可剛清理完這一處,旁邊的巷子口、對麵的當鋪櫃枱後、甚至地下的排水溝裡,都有川軍士兵鑽出來射擊。
他們熟悉地形,打一槍換一個地方,用各種方式遲滯著部隊的推進速度。
更有悍不畏死的川軍敢死隊,身上綁滿了手榴彈,趁著煙塵掩護,嗷嗷叫著沖向坦克,想要和鋼鐵巨獸同歸於盡。
可他們剛衝出來幾步,就被隨行步兵的機槍精準掃倒,身上的手榴彈殉爆,炸成一團血霧。
北岸指揮車上,龍嘯雲放下望遠鏡,眉頭皺了起來。
他就是個穿越前的普通上班族,沒受過什麼專業的巷戰指揮訓練,更不懂什麼精妙的穿插戰術。
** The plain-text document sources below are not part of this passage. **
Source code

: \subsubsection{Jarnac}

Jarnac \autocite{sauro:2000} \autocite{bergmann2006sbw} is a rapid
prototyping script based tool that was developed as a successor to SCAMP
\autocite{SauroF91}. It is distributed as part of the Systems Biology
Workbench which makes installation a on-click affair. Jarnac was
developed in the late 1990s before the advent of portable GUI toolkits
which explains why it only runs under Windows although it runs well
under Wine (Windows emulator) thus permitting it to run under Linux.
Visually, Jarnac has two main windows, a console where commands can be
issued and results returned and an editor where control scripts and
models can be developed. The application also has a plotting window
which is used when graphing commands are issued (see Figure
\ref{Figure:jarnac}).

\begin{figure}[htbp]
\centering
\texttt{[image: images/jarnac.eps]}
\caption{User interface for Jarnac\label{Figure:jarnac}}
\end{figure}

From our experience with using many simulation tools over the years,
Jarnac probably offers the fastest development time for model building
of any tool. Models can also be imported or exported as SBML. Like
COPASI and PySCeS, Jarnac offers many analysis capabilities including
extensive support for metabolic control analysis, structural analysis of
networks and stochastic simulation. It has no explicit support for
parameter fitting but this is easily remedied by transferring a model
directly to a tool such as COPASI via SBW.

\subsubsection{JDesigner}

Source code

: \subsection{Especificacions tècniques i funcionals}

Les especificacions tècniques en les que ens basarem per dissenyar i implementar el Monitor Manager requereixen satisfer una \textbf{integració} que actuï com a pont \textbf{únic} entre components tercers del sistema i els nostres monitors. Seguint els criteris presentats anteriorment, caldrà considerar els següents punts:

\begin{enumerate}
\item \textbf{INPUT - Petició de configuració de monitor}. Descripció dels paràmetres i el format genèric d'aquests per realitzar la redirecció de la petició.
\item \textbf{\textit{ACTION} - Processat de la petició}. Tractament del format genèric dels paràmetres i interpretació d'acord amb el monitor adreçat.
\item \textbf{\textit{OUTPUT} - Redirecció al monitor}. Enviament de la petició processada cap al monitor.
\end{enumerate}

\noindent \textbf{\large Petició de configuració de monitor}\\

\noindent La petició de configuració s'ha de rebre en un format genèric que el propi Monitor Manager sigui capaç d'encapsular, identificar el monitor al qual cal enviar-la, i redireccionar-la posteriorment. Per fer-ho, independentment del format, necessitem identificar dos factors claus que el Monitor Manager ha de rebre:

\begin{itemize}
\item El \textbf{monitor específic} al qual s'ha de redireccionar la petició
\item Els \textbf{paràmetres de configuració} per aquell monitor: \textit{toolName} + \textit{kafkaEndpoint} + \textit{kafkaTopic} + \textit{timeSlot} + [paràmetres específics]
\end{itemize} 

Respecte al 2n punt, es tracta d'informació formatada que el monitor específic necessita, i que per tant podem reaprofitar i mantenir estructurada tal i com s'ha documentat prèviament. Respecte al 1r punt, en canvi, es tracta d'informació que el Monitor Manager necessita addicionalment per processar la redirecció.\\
他手裏有的,是用不完的炮彈,是不怕傷亡的生化人士兵,是碾壓一切的鋼鐵火力。
既然川軍想躲在房子裏打,那就把藏著人的房子,連帶著裏麵的人,一起轟碎就完事了。
他沒有任何猶豫,一把抓起無線電,對著城內的先鋒部隊和後方的重炮陣地,直接下達了最簡單粗暴,也最有效的命令:
“聽著!別跟老子玩什麼逐屋清剿的花活!”
“所有坦克、步兵炮,遇到抵抗的房屋、街口,直接給我轟平!”
“重炮陣地,給我延伸轟擊!瀘州城內,川軍的指揮部、兵營、軍火庫、預設抵抗據點,坐標早就給你們標好了!給我往死裡炸!不用怕誤傷,炮彈管夠!”
“我隻要結果!天黑之前,徹底肅清瀘州城內所有抵抗!誰敢擋路,就給我連人帶房子,一起炸成齏粉!”
命令一下,整個瀘州城,瞬間變成了新的煉獄。